*Try it*.
Each line holding the string "different" is to be copied from the data.

*** Extracted records ***

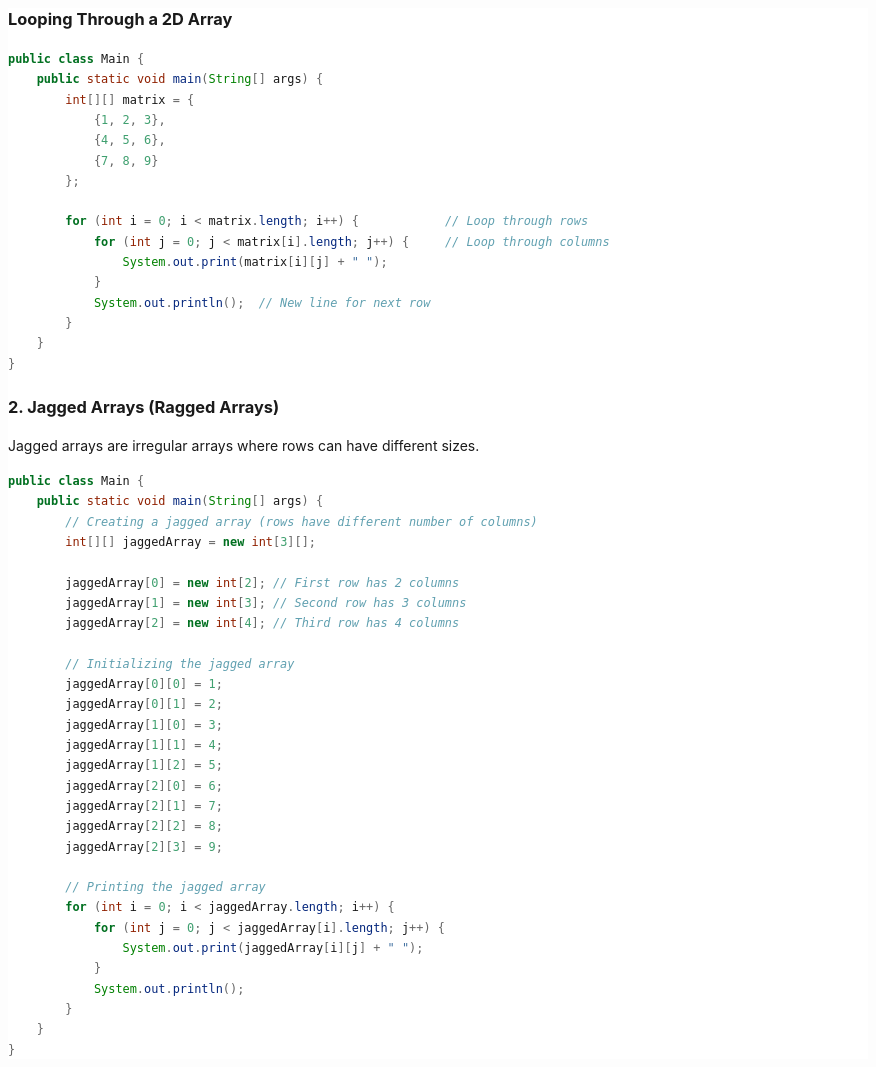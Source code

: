 ### Looping Through a 2D Array
```java
public class Main {
    public static void main(String[] args) {
        int[][] matrix = {
            {1, 2, 3},
            {4, 5, 6},
            {7, 8, 9}
        };

        for (int i = 0; i < matrix.length; i++) {            // Loop through rows
            for (int j = 0; j < matrix[i].length; j++) {     // Loop through columns
                System.out.print(matrix[i][j] + " ");
            }
            System.out.println();  // New line for next row
        }
    }
}
```

### 2. Jagged Arrays (Ragged Arrays)
Jagged arrays are irregular arrays where rows can have different sizes.

```java
public class Main {
    public static void main(String[] args) {
        // Creating a jagged array (rows have different number of columns)
        int[][] jaggedArray = new int[3][];

        jaggedArray[0] = new int[2]; // First row has 2 columns
        jaggedArray[1] = new int[3]; // Second row has 3 columns
        jaggedArray[2] = new int[4]; // Third row has 4 columns

        // Initializing the jagged array
        jaggedArray[0][0] = 1;
        jaggedArray[0][1] = 2;
        jaggedArray[1][0] = 3;
        jaggedArray[1][1] = 4;
        jaggedArray[1][2] = 5;
        jaggedArray[2][0] = 6;
        jaggedArray[2][1] = 7;
        jaggedArray[2][2] = 8;
        jaggedArray[2][3] = 9;

        // Printing the jagged array
        for (int i = 0; i < jaggedArray.length; i++) {
            for (int j = 0; j < jaggedArray[i].length; j++) {
                System.out.print(jaggedArray[i][j] + " ");
            }
            System.out.println();
        }
    }
}
```

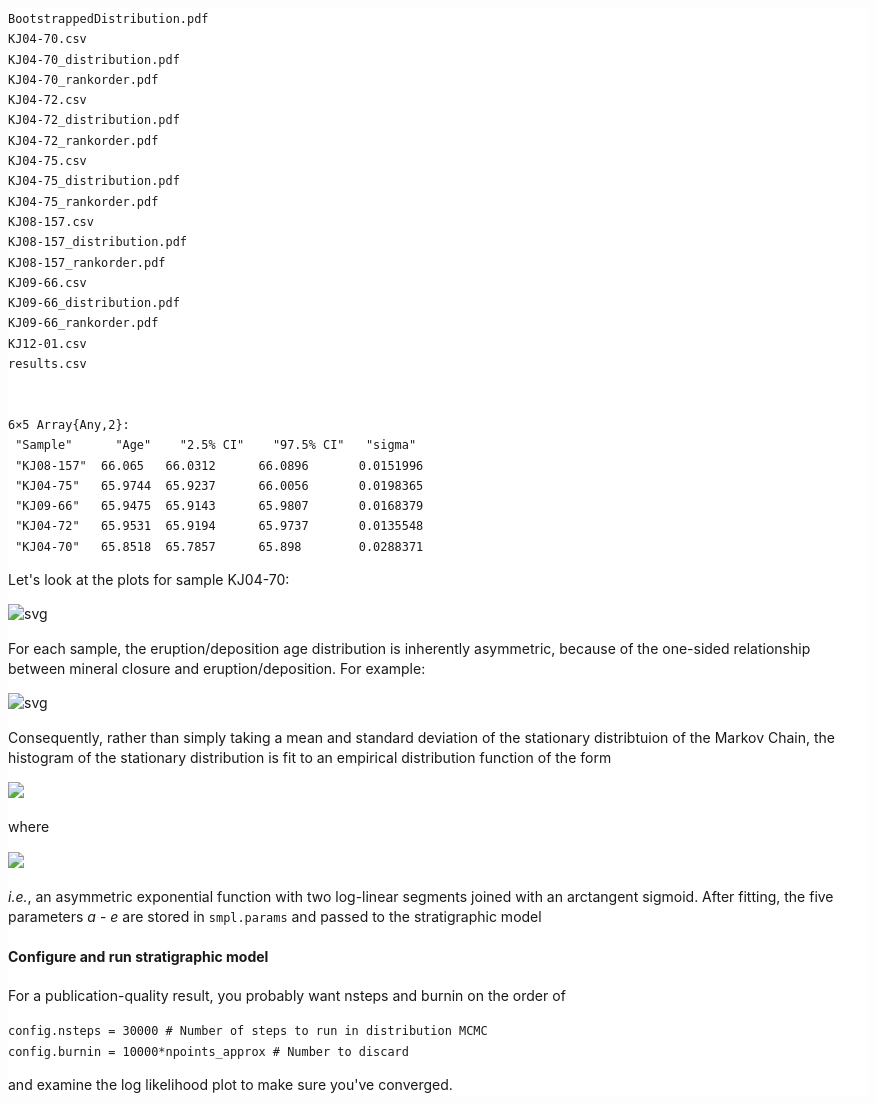     BootstrappedDistribution.pdf
    KJ04-70.csv
    KJ04-70_distribution.pdf
    KJ04-70_rankorder.pdf
    KJ04-72.csv
    KJ04-72_distribution.pdf
    KJ04-72_rankorder.pdf
    KJ04-75.csv
    KJ04-75_distribution.pdf
    KJ04-75_rankorder.pdf
    KJ08-157.csv
    KJ08-157_distribution.pdf
    KJ08-157_rankorder.pdf
    KJ09-66.csv
    KJ09-66_distribution.pdf
    KJ09-66_rankorder.pdf
    KJ12-01.csv
    results.csv


    6×5 Array{Any,2}:
     "Sample"      "Age"    "2.5% CI"    "97.5% CI"   "sigma"
     "KJ08-157"  66.065   66.0312      66.0896       0.0151996
     "KJ04-75"   65.9744  65.9237      66.0056       0.0198365
     "KJ09-66"   65.9475  65.9143      65.9807       0.0168379
     "KJ04-72"   65.9531  65.9194      65.9737       0.0135548
     "KJ04-70"   65.8518  65.7857      65.898        0.0288371


Let's look at the plots for sample KJ04-70:

![svg](readme_figures/KJ04-70_rankorder.svg)

For each sample, the eruption/deposition age distribution is inherently asymmetric, because of the one-sided relationship between mineral closure and eruption/deposition. For example:

![svg](readme_figures/KJ04-70_distribution.svg)

Consequently, rather than simply taking a mean and standard deviation of the stationary distribtuion of the Markov Chain, the histogram of the stationary distribution is fit to an empirical distribution function of the form


<img src="readme_figures/Eqn1.png" width="565">


where

<img src="readme_figures/Eqn2.png" width="110">

*i.e.*, an asymmetric exponential function with two log-linear segments joined with an arctangent sigmoid. After fitting, the five parameters $a$ - $e$ are stored in `smpl.params` and passed to the stratigraphic model

#### Configure and run stratigraphic model
For a publication-quality result, you probably want nsteps and burnin on the order of
```
config.nsteps = 30000 # Number of steps to run in distribution MCMC
config.burnin = 10000*npoints_approx # Number to discard
```
and examine the log likelihood plot to make sure you've converged.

*** End of Extracted records ***

*Output below*.
Jagged arrays are irregular arrays where rows can have different sizes.
        // Creating a jagged array (rows have different number of columns)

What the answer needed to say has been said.